It's around the twentieth day, driving across the ice stretching off into oblivion, that you wonder, what if there's no one out there at all? What if you're the last man on earth? You've promised yourself that you'll only die with this monster of yours, and it seems as though you'll just on go living until the end of the world.
But what if the world's already ended and you're just chasing yourself across this barren wasteland into the distant depths of the ocean and this incredible, crushing loneliness is just the weight of the absence of everything.
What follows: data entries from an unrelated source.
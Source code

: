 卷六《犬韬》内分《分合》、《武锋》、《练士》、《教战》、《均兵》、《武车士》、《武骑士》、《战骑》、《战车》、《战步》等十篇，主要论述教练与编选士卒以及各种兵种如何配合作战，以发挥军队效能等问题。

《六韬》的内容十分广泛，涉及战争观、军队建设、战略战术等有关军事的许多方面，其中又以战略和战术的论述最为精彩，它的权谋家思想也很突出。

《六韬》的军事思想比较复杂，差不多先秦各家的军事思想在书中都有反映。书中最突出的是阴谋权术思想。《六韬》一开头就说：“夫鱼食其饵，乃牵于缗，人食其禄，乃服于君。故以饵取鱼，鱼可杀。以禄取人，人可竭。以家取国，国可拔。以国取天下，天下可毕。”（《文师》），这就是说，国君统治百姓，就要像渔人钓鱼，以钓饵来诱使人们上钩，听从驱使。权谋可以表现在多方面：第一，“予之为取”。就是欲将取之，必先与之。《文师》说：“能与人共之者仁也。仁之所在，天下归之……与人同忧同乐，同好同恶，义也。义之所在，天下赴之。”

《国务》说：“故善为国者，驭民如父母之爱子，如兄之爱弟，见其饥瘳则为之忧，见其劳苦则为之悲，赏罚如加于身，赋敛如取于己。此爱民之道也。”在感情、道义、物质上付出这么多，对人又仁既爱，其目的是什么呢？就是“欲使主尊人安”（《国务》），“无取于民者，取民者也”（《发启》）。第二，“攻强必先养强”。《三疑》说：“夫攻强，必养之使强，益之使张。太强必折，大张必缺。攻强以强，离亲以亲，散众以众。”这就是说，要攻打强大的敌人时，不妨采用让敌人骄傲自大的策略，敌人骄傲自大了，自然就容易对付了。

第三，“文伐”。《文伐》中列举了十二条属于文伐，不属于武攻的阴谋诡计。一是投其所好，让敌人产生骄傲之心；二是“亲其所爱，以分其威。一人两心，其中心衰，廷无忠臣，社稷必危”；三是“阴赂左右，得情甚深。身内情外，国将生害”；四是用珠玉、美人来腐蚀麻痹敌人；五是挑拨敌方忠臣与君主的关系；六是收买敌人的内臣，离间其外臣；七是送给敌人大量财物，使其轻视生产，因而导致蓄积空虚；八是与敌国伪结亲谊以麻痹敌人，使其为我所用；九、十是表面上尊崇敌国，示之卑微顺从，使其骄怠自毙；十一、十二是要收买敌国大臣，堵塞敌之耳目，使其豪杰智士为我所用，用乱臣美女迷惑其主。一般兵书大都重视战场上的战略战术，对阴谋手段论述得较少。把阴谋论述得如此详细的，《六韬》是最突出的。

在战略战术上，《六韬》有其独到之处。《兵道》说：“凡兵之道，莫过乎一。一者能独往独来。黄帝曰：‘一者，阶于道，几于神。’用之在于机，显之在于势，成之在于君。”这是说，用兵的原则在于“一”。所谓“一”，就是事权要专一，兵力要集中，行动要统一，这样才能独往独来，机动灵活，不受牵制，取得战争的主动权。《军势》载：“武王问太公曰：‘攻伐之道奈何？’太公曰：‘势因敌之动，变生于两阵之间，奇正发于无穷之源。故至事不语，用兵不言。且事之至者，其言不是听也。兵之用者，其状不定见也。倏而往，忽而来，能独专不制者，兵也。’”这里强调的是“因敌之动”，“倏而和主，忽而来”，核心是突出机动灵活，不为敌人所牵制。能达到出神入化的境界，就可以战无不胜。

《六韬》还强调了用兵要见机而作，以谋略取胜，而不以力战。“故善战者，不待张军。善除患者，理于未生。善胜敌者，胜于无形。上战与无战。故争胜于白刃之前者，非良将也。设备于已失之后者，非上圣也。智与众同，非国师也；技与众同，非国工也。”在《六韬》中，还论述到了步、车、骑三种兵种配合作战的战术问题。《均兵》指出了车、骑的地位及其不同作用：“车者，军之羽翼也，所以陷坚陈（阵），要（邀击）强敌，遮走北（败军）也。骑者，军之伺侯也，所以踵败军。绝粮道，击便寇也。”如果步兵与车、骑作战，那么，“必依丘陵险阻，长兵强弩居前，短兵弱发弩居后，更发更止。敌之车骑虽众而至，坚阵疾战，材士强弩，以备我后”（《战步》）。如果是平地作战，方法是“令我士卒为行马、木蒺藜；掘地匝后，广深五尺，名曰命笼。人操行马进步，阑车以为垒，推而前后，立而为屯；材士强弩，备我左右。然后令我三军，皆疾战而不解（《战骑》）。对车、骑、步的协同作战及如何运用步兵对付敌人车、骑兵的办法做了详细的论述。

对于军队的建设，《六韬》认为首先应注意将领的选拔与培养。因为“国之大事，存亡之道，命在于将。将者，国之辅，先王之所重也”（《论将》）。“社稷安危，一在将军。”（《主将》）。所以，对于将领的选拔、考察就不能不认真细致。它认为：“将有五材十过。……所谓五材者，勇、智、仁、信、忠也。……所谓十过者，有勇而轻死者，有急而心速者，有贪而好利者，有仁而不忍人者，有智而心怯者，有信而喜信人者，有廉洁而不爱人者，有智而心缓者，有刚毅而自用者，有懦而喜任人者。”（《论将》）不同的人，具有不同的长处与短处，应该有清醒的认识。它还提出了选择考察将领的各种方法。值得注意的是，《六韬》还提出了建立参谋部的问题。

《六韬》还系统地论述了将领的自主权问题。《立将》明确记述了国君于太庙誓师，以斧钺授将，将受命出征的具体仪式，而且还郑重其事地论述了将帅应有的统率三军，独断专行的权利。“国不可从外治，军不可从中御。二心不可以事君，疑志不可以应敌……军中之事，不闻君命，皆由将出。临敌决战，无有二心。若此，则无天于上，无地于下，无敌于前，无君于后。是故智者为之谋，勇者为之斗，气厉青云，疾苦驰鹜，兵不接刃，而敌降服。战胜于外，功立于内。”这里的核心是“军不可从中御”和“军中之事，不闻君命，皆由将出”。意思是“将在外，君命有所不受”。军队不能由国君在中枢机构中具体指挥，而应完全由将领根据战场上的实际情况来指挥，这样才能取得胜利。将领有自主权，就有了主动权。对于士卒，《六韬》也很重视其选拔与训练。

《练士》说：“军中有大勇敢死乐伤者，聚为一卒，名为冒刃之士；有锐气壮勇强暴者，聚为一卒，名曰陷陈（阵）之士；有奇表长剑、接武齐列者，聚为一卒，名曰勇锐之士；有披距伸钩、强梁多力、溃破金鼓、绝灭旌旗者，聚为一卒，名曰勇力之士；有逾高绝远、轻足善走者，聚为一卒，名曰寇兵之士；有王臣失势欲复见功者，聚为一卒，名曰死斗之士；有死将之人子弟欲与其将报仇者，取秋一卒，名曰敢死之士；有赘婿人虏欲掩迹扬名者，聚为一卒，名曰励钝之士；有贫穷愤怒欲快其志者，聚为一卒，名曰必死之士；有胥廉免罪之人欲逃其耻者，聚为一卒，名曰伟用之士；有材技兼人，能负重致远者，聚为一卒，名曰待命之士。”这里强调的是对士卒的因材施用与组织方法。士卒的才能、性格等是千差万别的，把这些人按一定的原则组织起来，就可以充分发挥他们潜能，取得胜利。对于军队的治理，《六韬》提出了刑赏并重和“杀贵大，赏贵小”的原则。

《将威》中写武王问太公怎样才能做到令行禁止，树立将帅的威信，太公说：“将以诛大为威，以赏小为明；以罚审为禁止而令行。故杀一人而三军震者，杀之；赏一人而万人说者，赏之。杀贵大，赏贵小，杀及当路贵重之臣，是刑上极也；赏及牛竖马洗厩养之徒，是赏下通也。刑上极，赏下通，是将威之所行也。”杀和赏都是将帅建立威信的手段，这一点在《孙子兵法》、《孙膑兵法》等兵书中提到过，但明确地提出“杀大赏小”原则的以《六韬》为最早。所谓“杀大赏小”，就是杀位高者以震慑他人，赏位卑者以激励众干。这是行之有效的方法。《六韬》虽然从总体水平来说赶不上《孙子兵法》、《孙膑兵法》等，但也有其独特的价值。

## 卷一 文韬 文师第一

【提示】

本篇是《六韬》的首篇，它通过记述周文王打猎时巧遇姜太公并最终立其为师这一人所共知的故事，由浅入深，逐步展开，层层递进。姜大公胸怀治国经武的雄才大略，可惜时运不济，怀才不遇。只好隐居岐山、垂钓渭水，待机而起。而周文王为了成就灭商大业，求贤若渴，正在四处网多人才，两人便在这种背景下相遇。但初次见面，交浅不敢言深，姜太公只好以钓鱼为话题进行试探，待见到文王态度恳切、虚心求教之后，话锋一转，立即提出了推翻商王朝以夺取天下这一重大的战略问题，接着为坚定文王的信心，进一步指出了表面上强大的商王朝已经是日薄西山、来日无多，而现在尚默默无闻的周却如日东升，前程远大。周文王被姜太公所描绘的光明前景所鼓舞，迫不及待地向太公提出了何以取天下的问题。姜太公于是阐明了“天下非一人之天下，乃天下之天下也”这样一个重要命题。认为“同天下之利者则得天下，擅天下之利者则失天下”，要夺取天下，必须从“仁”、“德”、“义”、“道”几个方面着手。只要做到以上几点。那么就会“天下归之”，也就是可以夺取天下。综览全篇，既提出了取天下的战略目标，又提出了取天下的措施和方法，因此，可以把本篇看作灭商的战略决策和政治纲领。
In Chamonix, there was a steadiness and tranquility to the great and terrible beauty of the mountains, peace in their imperious summits that soothed your pain, and in the glaciers and snowfields you found an uneasy peace. Here the solitude presses in from all sides, wide-open spaces pressing in until you can no longer breathe and you're trapped here with your conscience and there can be no escape, not ever.
You squint at the horizon and the feeling passes. No, there is something out there. Your greatest triumph, darkest secret, dearest enemy, deepest hatred. Out there is the end of your quixotic youth and the beginning of this miserable adulthood.
The dogs run on, the sound of their breath and sled runners on snow carried away by the ever-present wind. At first you thought you would go mad from it, all sound swept away into a deafening cacophony of white noise, taking words from your lips and thoughts from your head, but you have come to like it more than the suffocating silence that settles in its absence. Words hang in the stillness, and it's difficult to tell whether it's you or your distant foe crying in that wretched way.
The days stretch on up here, and you're never sure whether or not you look forward to the blazing sunsets that paint the sky bloody red. Tonight it bleeds red into pink into purple into black, and unconsciously you wonder whether your monster thinks it's beautiful too. But who has the right to decide what is beautiful anyway? Certainly not you, for your fear of all things strange and different is what has gotten you to this point in the first place. You tried to create beauty, but all you managed was a jumble of pretty pieces, brought to life on a whim and discarded in an instant.
It's from here that all your problems stem. You are—we all are—human and petty, and we haven't the right, haven't the capacity, to create life because we are so caught up in the prettiness of the parts and forget that they even go together, have to go together, just as we must all stay together and forgive each other and that's just how it has to be. We forget that. Maybe that's what this is all about. Man forgets he can't play God, and God puts Man back in his place.
You hate the silence because it gives you room to think.
At night you lie awake and your breath hangs frozen above your face. Sleep comes slowly, and when you look up, Elizabeth is there, Clerval, William, your father, all bright and alive. Look up again and there is nothing but ice. There are no words for that feeling, empty and full, happy and sad. Tonight it is just Elizabeth, standing so close to you that when you wake up reaching for her, you can feel your fingertips brush her dress, hear her laughter ringing in your ears.
Times like these, you are not hell-bent on vengeance, just desperately, desperately lonely. Times like these, your thoughts drift backwards and all you want is to have died.
Memories are easy enough to deal with—just dreams, reminiscences, and the moments where you step back and wonder what they would think of you now. With memories, you know how it was and it will always remain that way. Regret is different—could, should, if only. If only you had not run from your creation, you should have stayed with Elizabeth, and it could have been good, could have been great, if only it hadn't gotten out of control, if only you had learned to love it. Regret gets out of hand and you find yourself staring it in the face at every turn and you bleed self-loathing and it breathes lost opportunities. Could, should, if only.
It is bitterly cold. The wind is back, and with it the noise. The dogs move slowly, belaboured by ice straining from the water below. The sky is a cruel blue and the sun gives blinding light but no heat. You can scarcely move your limbs as you urge the dogs up a mountain of ice. They will not last much longer, and neither will you.
With a sigh one drops to the ground and as you look down at the dog, up at the heavens, and out at the horizon you see it. Up against the blue-white expanse of the ice, the sledge is perfectly visible, and you're overtaken with a sort of desperate euphoria, hope flooding back into your frozen limbs, and you've never been so overjoyed.
Later, minus one dog plus hope, you think about that. All your youth, all your promise, and the happiest moment in your life is when you know you will finally be able to die.